Well worth my time to read, and I encourage you to do so too.
Update (2023-12-18)
Schneier points out that you can't regulate the Artificial Intelligence; AIs aren't legal entities, so they can't be held responsible for anything they do. You must regulate the corporation that made the AI.
I'm no lawyer, but I feel pretty confident in saying that corporations that make AIs can and will be sued for their AIs' behavior and actions. AIs are merely software products. The legal entities behind them are ultimately responsible for their actions.
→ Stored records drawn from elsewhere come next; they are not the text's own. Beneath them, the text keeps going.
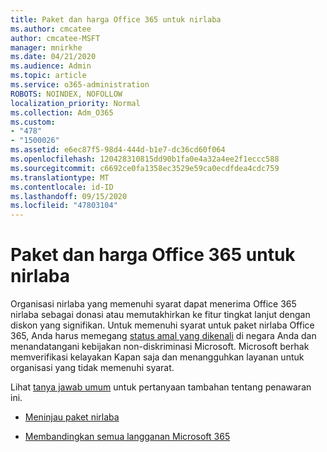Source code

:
 ```yaml
---
title: Paket dan harga Office 365 untuk nirlaba
ms.author: cmcatee
author: cmcatee-MSFT
manager: mnirkhe
ms.date: 04/21/2020
ms.audience: Admin
ms.topic: article
ms.service: o365-administration
ROBOTS: NOINDEX, NOFOLLOW
localization_priority: Normal
ms.collection: Adm_O365
ms.custom:
- "478"
- "1500026"
ms.assetid: e6ec87f5-98d4-444d-b1e7-dc36cd60f064
ms.openlocfilehash: 120428310815dd90b1fa0e4a32a4ee2f1eccc588
ms.sourcegitcommit: c6692ce0fa1358ec3529e59ca0ecdfdea4cdc759
ms.translationtype: MT
ms.contentlocale: id-ID
ms.lasthandoff: 09/15/2020
ms.locfileid: "47803104"
---
```

# <a name="office-365-for-nonprofit-plans-and-pricing"></a>Paket dan harga Office 365 untuk nirlaba

Organisasi nirlaba yang memenuhi syarat dapat menerima Office 365 nirlaba sebagai donasi atau memutakhirkan ke fitur tingkat lanjut dengan diskon yang signifikan. Untuk memenuhi syarat untuk paket nirlaba Office 365, Anda harus memegang [status amal yang dikenali](https://go.microsoft.com/fwlink/p/?LinkID=330253) di negara Anda dan menandatangani kebijakan non-diskriminasi Microsoft. Microsoft berhak memverifikasi kelayakan Kapan saja dan menangguhkan layanan untuk organisasi yang tidak memenuhi syarat.
  
Lihat [tanya jawab umum](https://products.office.com/nonprofit/office-365-nonprofit) untuk pertanyaan tambahan tentang penawaran ini.
  
- [Meninjau paket nirlaba](https://products.office.com/nonprofit/office-365-nonprofit-plans-and-pricing?tab=1)

- [Membandingkan semua langganan Microsoft 365](https://products.office.com/business/compare-more-office-365-for-business-plans)
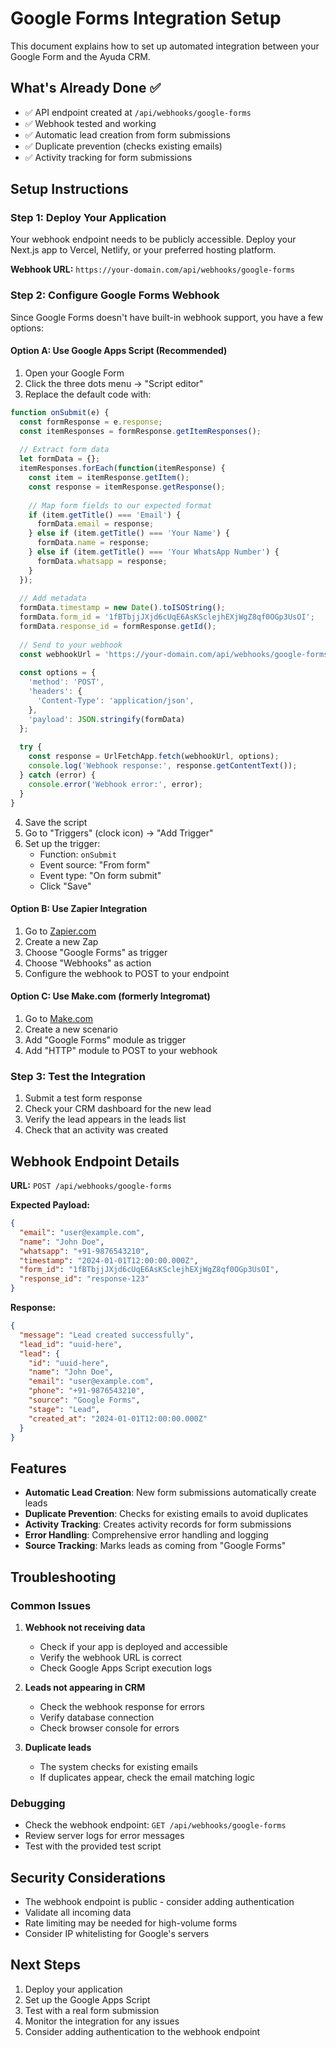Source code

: # Google Forms Integration Setup

This document explains how to set up automated integration between your Google Form and the Ayuda CRM.

## What's Already Done ✅

- ✅ API endpoint created at `/api/webhooks/google-forms`
- ✅ Webhook tested and working
- ✅ Automatic lead creation from form submissions
- ✅ Duplicate prevention (checks existing emails)
- ✅ Activity tracking for form submissions

## Setup Instructions

### Step 1: Deploy Your Application

Your webhook endpoint needs to be publicly accessible. Deploy your Next.js app to Vercel, Netlify, or your preferred hosting platform.

**Webhook URL:** `https://your-domain.com/api/webhooks/google-forms`

### Step 2: Configure Google Forms Webhook

Since Google Forms doesn't have built-in webhook support, you have a few options:

#### Option A: Use Google Apps Script (Recommended)

1. Open your Google Form
2. Click the three dots menu → "Script editor"
3. Replace the default code with:

```javascript
function onSubmit(e) {
  const formResponse = e.response;
  const itemResponses = formResponse.getItemResponses();
  
  // Extract form data
  let formData = {};
  itemResponses.forEach(function(itemResponse) {
    const item = itemResponse.getItem();
    const response = itemResponse.getResponse();
    
    // Map form fields to our expected format
    if (item.getTitle() === 'Email') {
      formData.email = response;
    } else if (item.getTitle() === 'Your Name') {
      formData.name = response;
    } else if (item.getTitle() === 'Your WhatsApp Number') {
      formData.whatsapp = response;
    }
  });
  
  // Add metadata
  formData.timestamp = new Date().toISOString();
  formData.form_id = '1fBTbjjJXjd6cUqE6AsKSclejhEXjWgZ8qf0OGp3UsOI';
  formData.response_id = formResponse.getId();
  
  // Send to your webhook
  const webhookUrl = 'https://your-domain.com/api/webhooks/google-forms';
  
  const options = {
    'method': 'POST',
    'headers': {
      'Content-Type': 'application/json',
    },
    'payload': JSON.stringify(formData)
  };
  
  try {
    const response = UrlFetchApp.fetch(webhookUrl, options);
    console.log('Webhook response:', response.getContentText());
  } catch (error) {
    console.error('Webhook error:', error);
  }
}
```

4. Save the script
5. Go to "Triggers" (clock icon) → "Add Trigger"
6. Set up the trigger:
   - Function: `onSubmit`
   - Event source: "From form"
   - Event type: "On form submit"
   - Click "Save"

#### Option B: Use Zapier Integration

1. Go to [Zapier.com](https://zapier.com)
2. Create a new Zap
3. Choose "Google Forms" as trigger
4. Choose "Webhooks" as action
5. Configure the webhook to POST to your endpoint

#### Option C: Use Make.com (formerly Integromat)

1. Go to [Make.com](https://make.com)
2. Create a new scenario
3. Add "Google Forms" module as trigger
4. Add "HTTP" module to POST to your webhook

### Step 3: Test the Integration

1. Submit a test form response
2. Check your CRM dashboard for the new lead
3. Verify the lead appears in the leads list
4. Check that an activity was created

## Webhook Endpoint Details

**URL:** `POST /api/webhooks/google-forms`

**Expected Payload:**
```json
{
  "email": "user@example.com",
  "name": "John Doe",
  "whatsapp": "+91-9876543210",
  "timestamp": "2024-01-01T12:00:00.000Z",
  "form_id": "1fBTbjjJXjd6cUqE6AsKSclejhEXjWgZ8qf0OGp3UsOI",
  "response_id": "response-123"
}
```

**Response:**
```json
{
  "message": "Lead created successfully",
  "lead_id": "uuid-here",
  "lead": {
    "id": "uuid-here",
    "name": "John Doe",
    "email": "user@example.com",
    "phone": "+91-9876543210",
    "source": "Google Forms",
    "stage": "Lead",
    "created_at": "2024-01-01T12:00:00.000Z"
  }
}
```

## Features

- **Automatic Lead Creation**: New form submissions automatically create leads
- **Duplicate Prevention**: Checks for existing emails to avoid duplicates
- **Activity Tracking**: Creates activity records for form submissions
- **Error Handling**: Comprehensive error handling and logging
- **Source Tracking**: Marks leads as coming from "Google Forms"

## Troubleshooting

### Common Issues

1. **Webhook not receiving data**
   - Check if your app is deployed and accessible
   - Verify the webhook URL is correct
   - Check Google Apps Script execution logs

2. **Leads not appearing in CRM**
   - Check the webhook response for errors
   - Verify database connection
   - Check browser console for errors

3. **Duplicate leads**
   - The system checks for existing emails
   - If duplicates appear, check the email matching logic

### Debugging

- Check the webhook endpoint: `GET /api/webhooks/google-forms`
- Review server logs for error messages
- Test with the provided test script

## Security Considerations

- The webhook endpoint is public - consider adding authentication
- Validate all incoming data
- Rate limiting may be needed for high-volume forms
- Consider IP whitelisting for Google's servers

## Next Steps

1. Deploy your application
2. Set up the Google Apps Script
3. Test with a real form submission
4. Monitor the integration for any issues
5. Consider adding authentication to the webhook endpoint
One of my concerns about using Large Language Model/Generative Pre-trained Transformer types of AIs in safety critical applications - aviation, weapons systems, autonomous vehicles, etc. - is that when the LLM/GPT makes the inevitable mistake - e.g. shoots down a commercial airliner near an area of conflict (which happens often enough due to human error there is a Wikipedia page devoted to it) - the people holding the post-mortem inquiry are going to be surprised to find that the engineers that built the AI don't know - in fact, can't know - how it arrived at its decision. The AI is a black box trained with a tremendous amount of data, and its inner workings based on that data are more or less opaque even to the folks that built it. Insurance companies are going to have to grapple with this issue as well.
Update (2024-02-21)
Even though you can't legally hold an AI itself responsible for crimes or mistakes the way you can a person or a corporation, that doesn't keep companies that are using AIs from trying to do just that. In a recent story, Air Canada tried to avoid responsibility for their experimental customer service AI giving a customer completely fictional advice about their bereavement policy. The Canadian small claims court wasn't having it, as well they shouldn't.